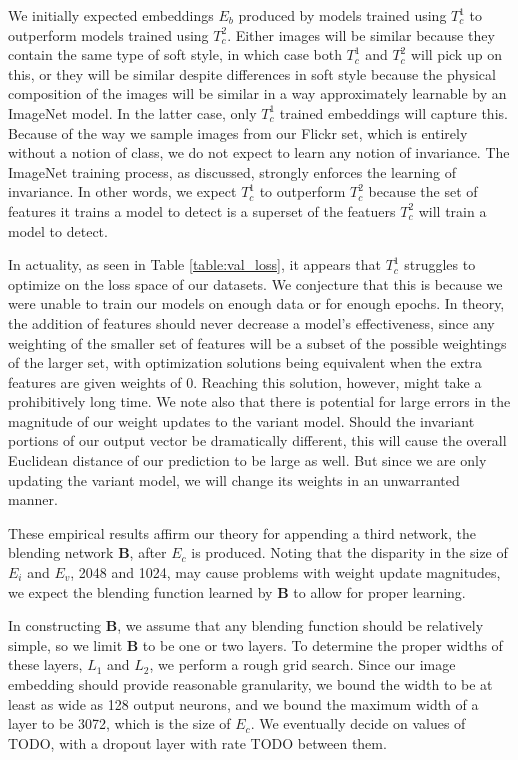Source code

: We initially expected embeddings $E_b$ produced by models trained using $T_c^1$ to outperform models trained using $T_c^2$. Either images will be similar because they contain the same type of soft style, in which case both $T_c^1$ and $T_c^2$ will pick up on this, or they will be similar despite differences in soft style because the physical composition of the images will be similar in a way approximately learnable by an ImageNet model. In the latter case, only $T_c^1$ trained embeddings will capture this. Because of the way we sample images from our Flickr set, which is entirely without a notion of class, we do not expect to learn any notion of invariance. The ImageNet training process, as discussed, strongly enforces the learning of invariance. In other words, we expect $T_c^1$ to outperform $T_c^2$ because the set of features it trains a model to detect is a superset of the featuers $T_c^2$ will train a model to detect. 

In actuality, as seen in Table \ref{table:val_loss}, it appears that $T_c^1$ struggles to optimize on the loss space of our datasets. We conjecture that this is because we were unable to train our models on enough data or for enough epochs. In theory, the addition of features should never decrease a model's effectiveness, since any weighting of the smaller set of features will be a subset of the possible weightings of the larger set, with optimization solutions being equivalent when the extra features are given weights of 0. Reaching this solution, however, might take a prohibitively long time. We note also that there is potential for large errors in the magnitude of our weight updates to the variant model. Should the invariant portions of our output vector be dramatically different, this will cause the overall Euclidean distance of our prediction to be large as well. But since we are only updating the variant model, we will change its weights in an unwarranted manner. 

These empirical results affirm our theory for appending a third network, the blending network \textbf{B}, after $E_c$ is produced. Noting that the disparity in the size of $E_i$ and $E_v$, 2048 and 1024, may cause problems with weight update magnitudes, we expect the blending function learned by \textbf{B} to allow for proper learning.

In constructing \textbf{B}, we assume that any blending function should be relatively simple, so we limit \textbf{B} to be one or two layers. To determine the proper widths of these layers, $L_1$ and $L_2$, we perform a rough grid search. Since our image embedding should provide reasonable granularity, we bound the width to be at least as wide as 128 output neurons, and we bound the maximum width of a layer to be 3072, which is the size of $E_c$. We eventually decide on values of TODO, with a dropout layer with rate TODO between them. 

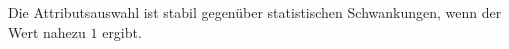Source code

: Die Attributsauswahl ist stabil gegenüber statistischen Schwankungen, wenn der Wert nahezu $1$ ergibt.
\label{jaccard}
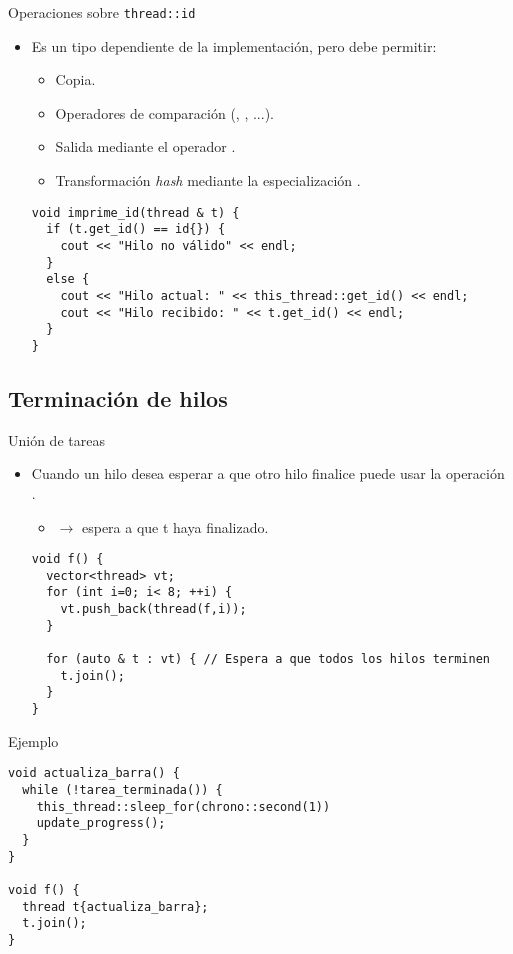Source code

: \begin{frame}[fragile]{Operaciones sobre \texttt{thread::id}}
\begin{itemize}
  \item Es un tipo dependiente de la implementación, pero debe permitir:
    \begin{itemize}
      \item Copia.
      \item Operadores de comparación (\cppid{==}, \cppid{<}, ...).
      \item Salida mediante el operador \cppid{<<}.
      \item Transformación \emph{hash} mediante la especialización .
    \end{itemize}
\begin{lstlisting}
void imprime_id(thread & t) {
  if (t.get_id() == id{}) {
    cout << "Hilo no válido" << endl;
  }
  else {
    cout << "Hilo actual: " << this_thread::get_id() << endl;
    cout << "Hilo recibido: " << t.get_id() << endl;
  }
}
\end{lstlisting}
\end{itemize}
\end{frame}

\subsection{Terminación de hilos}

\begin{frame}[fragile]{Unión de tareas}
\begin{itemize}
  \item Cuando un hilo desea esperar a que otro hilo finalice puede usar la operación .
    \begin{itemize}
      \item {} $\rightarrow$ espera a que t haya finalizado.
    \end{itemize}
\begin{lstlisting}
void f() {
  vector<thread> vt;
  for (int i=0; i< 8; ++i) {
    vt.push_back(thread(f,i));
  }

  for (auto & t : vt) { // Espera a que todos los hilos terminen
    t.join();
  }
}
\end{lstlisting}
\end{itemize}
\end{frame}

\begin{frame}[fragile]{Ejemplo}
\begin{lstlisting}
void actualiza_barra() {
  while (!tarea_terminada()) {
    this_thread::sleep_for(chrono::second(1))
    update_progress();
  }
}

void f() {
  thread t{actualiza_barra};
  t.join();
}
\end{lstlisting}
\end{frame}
----
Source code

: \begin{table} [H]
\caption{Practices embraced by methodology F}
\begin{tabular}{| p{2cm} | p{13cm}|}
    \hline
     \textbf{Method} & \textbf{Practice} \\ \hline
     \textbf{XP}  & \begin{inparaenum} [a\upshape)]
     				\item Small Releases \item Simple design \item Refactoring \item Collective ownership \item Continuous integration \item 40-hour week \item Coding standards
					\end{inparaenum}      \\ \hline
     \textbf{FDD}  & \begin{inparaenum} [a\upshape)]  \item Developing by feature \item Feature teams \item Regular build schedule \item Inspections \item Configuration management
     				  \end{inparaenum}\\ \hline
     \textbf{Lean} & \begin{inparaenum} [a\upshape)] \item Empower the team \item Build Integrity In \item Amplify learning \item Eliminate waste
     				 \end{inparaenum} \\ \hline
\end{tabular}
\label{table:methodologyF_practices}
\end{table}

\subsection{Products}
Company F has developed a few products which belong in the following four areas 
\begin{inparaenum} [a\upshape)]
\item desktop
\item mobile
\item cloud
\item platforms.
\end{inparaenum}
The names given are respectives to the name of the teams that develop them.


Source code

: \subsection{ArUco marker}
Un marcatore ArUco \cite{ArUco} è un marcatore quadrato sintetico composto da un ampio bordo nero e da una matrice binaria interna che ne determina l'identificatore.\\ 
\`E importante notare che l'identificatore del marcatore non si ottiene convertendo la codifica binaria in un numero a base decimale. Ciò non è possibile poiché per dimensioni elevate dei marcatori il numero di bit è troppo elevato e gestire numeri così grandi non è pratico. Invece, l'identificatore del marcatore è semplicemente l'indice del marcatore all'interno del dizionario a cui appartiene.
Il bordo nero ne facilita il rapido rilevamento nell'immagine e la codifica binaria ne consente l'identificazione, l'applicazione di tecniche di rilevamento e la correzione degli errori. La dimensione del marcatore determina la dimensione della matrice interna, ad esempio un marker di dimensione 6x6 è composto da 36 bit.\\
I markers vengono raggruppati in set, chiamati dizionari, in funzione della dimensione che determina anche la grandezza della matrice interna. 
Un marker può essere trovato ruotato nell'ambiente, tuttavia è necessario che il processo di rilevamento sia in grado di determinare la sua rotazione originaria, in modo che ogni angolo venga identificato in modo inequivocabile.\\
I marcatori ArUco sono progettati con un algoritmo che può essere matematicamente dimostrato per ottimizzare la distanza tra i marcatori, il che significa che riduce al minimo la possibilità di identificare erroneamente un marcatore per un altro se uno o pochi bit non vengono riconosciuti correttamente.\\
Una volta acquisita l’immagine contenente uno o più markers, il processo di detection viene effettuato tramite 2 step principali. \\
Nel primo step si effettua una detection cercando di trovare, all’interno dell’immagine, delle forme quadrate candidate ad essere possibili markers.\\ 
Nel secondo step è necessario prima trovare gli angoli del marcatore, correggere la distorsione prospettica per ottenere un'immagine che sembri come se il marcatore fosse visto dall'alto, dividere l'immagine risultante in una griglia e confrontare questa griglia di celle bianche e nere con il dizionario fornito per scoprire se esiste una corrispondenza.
----
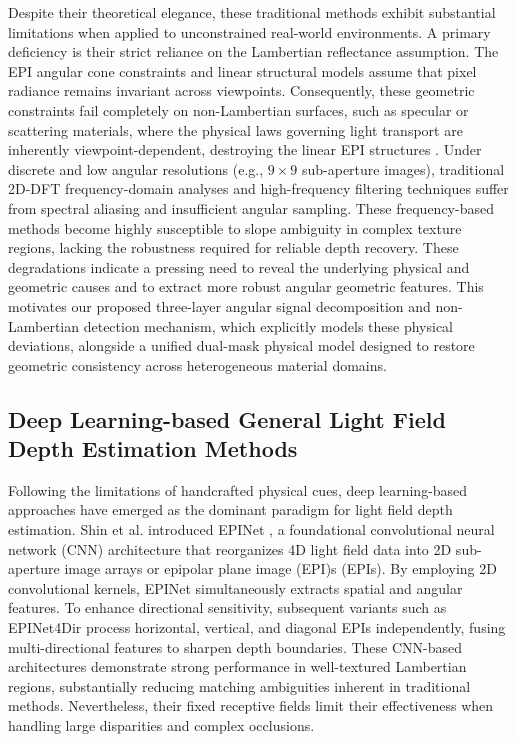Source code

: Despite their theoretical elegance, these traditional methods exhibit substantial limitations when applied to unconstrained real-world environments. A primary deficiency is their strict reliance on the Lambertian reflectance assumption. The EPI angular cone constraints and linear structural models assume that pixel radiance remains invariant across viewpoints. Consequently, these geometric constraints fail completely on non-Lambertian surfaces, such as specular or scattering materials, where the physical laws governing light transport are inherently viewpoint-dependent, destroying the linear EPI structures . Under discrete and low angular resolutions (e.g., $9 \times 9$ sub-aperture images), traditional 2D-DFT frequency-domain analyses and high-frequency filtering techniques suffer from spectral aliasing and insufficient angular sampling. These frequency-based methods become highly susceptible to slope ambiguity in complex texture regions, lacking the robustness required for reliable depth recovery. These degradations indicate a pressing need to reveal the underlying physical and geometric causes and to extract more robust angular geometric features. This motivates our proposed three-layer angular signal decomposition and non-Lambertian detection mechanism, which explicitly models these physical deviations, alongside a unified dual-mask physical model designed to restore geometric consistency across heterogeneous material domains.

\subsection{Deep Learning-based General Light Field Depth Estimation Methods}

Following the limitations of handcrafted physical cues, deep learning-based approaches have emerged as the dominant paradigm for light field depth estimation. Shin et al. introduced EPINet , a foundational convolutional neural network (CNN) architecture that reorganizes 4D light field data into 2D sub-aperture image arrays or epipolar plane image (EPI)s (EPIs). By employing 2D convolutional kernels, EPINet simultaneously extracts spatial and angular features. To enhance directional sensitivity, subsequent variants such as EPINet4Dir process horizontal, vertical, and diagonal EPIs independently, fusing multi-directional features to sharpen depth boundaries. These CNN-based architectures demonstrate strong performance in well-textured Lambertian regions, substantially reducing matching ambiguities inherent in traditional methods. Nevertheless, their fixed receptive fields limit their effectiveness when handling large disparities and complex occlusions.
----
◆ ABOUT THIS EXERCISE
Tally up the lines in the records containing the word "dimensione", then give the count and nothing else.

◆ WRITTEN RESPONSE
2